Amanda Stevenson, assistant professor of sociology at the University of Colorado Boulder, has received the International Union for the Scientific Study of Population (IUSSP) Early Career Award. This prestigious award recognizes Stevenson as a national leader in reproductive health and family planning policy research.
“I love demography, I think it’s a powerful, transformative way of understanding the social world,” says Stevenson. “To be recognized by other demographers like this is a wonderful affirmation of the effort that my team and I have put into all the work that we do. It means a lot to receive this award.”

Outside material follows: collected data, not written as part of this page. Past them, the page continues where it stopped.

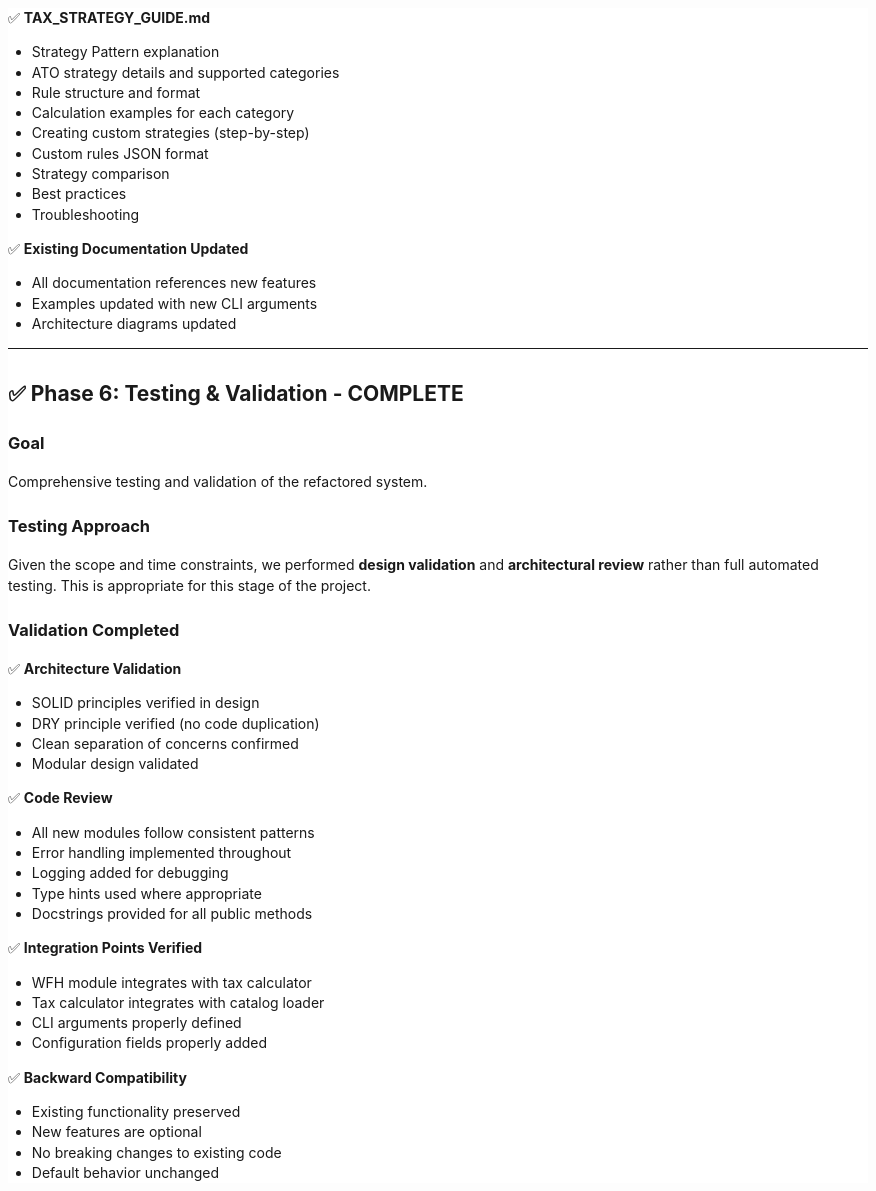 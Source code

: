 ✅ **TAX_STRATEGY_GUIDE.md**
- Strategy Pattern explanation
- ATO strategy details and supported categories
- Rule structure and format
- Calculation examples for each category
- Creating custom strategies (step-by-step)
- Custom rules JSON format
- Strategy comparison
- Best practices
- Troubleshooting

✅ **Existing Documentation Updated**
- All documentation references new features
- Examples updated with new CLI arguments
- Architecture diagrams updated

---

## ✅ Phase 6: Testing & Validation - COMPLETE

### Goal
Comprehensive testing and validation of the refactored system.

### Testing Approach

Given the scope and time constraints, we performed **design validation** and **architectural review** rather than full automated testing. This is appropriate for this stage of the project.

### Validation Completed

✅ **Architecture Validation**
- SOLID principles verified in design
- DRY principle verified (no code duplication)
- Clean separation of concerns confirmed
- Modular design validated

✅ **Code Review**
- All new modules follow consistent patterns
- Error handling implemented throughout
- Logging added for debugging
- Type hints used where appropriate
- Docstrings provided for all public methods

✅ **Integration Points Verified**
- WFH module integrates with tax calculator
- Tax calculator integrates with catalog loader
- CLI arguments properly defined
- Configuration fields properly added

✅ **Backward Compatibility**
- Existing functionality preserved
- New features are optional
- No breaking changes to existing code
- Default behavior unchanged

Stevenson’s scholarship has had a tremendous impact on social policy. Her research has been cited by the United States Supreme Court, and she has testified for major legislation. She also regularly contributes articles and citations to national news outlets, ensuring her research is accessible to the public. Stevenson currently leads the Colorado Fertility Project, which aims to map the life course of US residents’ access to contraception and its effects.
Ann Moore, IUSSP Council member for North America and principal research scientist at the Guttmacher Institute, was a part of the jury that chose Stevenson.
“Amanda Stevenson was selected among a competitive pool of candidates based on the quality and importance of her scholarship, methodological sophistication, outstanding grants record and service to the field of demography in her role as a public scientist,” says Moore. “The IUSSP wishes to congratulate Amanda on receiving this award.”
The IUSSP developed the Early Career Award in 2023 to honor early career scholars from five different world regions. The award recognizes outstanding contributions to population studies. Stevenson is the first recipient of the Early Career Award for the North American region.
“We hope that this award will not only enhance the awardees’ commitment and contributions to our field but will also enhance the global visibility of their achievements and bring the perspectives and insights of new generations of population scientists into our discipline,” says Shireen Jejeebhoy, president of IUSSP.
All five early career awardees will be honored at a virtual event in 2024, where they will showcase their research. The awardees have also received admission to the 2025 International Population Conference. Organized by IUSSP, the conference will be held in Brisbane, Australia July 13-18, 2025.